I could probably write a whole series of posts with this title.
From the outside in, our family has been living a very romantic life for a while. We get to see and enjoy each other for most of the entire day. We get to read together, eat together, play and work together. I have had the privilege of watching our children learn how to read and even love reading. Don gets to coach our kids’ sports teams, pausing his work day earlier than “normal.” As a couple, we can slip out for walks and talks on the trail beside our home in the middle of the day or head out for a run together as a couple at random hours. And our son has been able to make hundreds of dollars walking dogs for a neighbor because he is home mid-day while she is working. Our house has been the one with the revolving door of neighborhood kids and the worn out lawn always filled with balls, bikes and scooters.
And now, we get to be the family that just decides to “go on vacation” for a year.
Well, it sounds grand . . . and it actually has been grand.
But I’m not sure too many people would deliberately choose to live this way if they knew the tangible costs and sacrifices that we make every day in order to enjoy these amazing benefits. The reality of living this way involves accepting a lot of unpredictability, mess, and chaos.
So, if you’d like a peek into some of the “reality” vs. the romance of how we live, here are a couple examples:
Messy House – Our carpet needs help. As much as we try to have neighbor kids take off their shoes when they come in, somehow tracks of mud or popsicle drippings have left their mark. Our counters usually have half a dozen cups around the water area of kids who might come back in for another drink. And our porch . . .well, you’re bound to find popcorn kernels or popsicle sticks here and there. While we work hard to keep the yard and house clear and clean, I’m okay with the little trails of mess. They remind me that happy kids have run through.
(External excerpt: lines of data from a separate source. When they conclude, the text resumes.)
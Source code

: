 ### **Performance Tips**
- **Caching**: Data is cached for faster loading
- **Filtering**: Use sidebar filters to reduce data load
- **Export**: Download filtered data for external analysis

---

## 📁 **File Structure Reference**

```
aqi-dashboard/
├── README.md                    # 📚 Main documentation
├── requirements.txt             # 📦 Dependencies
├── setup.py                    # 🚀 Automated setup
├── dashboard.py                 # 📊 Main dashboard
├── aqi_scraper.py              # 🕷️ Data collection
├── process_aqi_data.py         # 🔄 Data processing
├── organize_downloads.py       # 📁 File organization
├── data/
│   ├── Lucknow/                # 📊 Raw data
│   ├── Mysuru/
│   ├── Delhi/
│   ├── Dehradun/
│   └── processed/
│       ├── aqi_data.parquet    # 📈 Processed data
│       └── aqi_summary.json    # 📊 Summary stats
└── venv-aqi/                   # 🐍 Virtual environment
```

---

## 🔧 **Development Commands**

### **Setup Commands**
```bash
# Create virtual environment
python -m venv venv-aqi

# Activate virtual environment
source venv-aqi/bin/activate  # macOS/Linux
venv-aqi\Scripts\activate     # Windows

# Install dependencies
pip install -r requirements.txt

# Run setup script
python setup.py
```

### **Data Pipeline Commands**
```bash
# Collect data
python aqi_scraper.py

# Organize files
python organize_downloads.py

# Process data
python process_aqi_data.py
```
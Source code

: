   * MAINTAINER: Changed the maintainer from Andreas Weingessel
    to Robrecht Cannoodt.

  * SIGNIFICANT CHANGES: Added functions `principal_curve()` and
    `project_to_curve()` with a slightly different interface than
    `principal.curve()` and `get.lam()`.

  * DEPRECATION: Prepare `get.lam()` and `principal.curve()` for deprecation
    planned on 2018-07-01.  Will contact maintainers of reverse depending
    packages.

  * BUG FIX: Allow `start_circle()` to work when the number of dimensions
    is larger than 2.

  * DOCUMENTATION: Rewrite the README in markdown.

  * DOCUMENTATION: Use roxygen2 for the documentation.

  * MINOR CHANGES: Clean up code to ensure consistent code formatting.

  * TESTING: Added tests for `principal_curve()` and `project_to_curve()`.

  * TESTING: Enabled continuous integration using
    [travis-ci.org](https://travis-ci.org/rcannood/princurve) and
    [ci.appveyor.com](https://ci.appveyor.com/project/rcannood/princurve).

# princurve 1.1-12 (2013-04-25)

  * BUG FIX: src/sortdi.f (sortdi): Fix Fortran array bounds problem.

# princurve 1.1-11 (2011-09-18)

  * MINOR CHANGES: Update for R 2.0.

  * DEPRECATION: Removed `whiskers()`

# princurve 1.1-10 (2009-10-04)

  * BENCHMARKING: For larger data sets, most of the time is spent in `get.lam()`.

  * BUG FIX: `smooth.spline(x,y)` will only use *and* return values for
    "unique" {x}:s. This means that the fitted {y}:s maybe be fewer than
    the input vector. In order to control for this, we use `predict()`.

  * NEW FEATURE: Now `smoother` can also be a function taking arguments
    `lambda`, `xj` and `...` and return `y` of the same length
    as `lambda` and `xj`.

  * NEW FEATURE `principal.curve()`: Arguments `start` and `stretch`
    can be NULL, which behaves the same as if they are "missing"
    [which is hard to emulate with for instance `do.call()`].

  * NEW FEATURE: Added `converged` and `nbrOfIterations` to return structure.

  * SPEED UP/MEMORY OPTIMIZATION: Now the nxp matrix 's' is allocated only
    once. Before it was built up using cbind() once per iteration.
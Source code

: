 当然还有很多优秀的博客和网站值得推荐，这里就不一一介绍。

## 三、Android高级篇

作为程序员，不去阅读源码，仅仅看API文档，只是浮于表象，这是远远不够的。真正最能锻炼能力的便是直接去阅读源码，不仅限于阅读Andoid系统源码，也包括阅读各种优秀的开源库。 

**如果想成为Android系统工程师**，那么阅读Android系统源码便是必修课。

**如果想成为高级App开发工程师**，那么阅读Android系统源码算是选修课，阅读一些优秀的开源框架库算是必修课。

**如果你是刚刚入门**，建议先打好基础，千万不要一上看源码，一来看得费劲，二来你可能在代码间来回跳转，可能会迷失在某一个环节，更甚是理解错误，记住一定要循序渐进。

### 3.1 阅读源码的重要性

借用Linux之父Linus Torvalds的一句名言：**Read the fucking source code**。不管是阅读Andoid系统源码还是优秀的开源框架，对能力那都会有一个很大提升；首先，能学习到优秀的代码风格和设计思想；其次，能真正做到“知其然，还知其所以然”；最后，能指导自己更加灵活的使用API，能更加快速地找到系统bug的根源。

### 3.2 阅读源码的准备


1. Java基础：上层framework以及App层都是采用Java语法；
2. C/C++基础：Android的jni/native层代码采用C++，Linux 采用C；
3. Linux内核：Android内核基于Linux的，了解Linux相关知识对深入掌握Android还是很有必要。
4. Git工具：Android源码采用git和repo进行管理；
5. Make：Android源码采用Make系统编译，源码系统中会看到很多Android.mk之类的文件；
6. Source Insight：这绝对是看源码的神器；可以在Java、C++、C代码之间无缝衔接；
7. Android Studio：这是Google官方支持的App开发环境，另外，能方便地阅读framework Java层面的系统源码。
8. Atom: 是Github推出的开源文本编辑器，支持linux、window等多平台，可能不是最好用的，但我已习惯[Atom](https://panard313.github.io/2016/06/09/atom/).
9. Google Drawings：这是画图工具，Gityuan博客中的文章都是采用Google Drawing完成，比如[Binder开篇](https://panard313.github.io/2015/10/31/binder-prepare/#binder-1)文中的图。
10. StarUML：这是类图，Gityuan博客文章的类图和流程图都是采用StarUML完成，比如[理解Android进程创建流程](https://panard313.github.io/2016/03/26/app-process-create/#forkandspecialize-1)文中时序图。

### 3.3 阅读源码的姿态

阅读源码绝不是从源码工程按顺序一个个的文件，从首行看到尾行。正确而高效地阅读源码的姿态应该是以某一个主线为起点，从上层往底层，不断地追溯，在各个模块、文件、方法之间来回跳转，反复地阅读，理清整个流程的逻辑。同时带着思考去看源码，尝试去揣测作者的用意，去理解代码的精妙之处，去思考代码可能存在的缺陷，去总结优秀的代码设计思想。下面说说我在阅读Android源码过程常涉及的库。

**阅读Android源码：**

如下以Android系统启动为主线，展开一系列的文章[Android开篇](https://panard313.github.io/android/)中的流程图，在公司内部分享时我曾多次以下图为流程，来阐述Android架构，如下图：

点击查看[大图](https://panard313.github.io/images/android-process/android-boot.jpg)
Conflict – Because we are all around each other so much, the potential for conflicts and tension naturally increases. Sometimes we just need breaks from each other, so we’ll go for a run or hide in a room with a book and headphones. As a married couple, working in each others’ businesses, we’ve had to learn how to really hear what the other person is meaning to say, and not take a criticism personally. We have to work extra hard to make sure our kids handle conflict well, too, especially since they are around each other all the time. We coach them through what it means to admit wrong, ask forgiveness, and then choose to forgive. It’s not always easy.
Work Life – The romantic part of this is that we get to pursue our own careers while living life day-to-day alongside our children. The reality side of this is that it usually means our work hours are split between home and family life. Once kids are down for bed, the second part of our work day begins, writing and gearing up tasks for the next day. Also our kids have had to learn from an early age how to be completely quiet while we jump into a virtual meeting. It sounds simple, but sometimes they have to constrain a cough or sniffle if we are on a professional call in the car. And for any entrepreneur, owning your own business is a completely different game than working for someone else. Period. We’ve done both. This is harder.
But better. We wouldn’t trade it for the world. I feel like because we’ve chosen to accept a harder or “messier” reality, we get to taste a bit of the romance of life each and every day.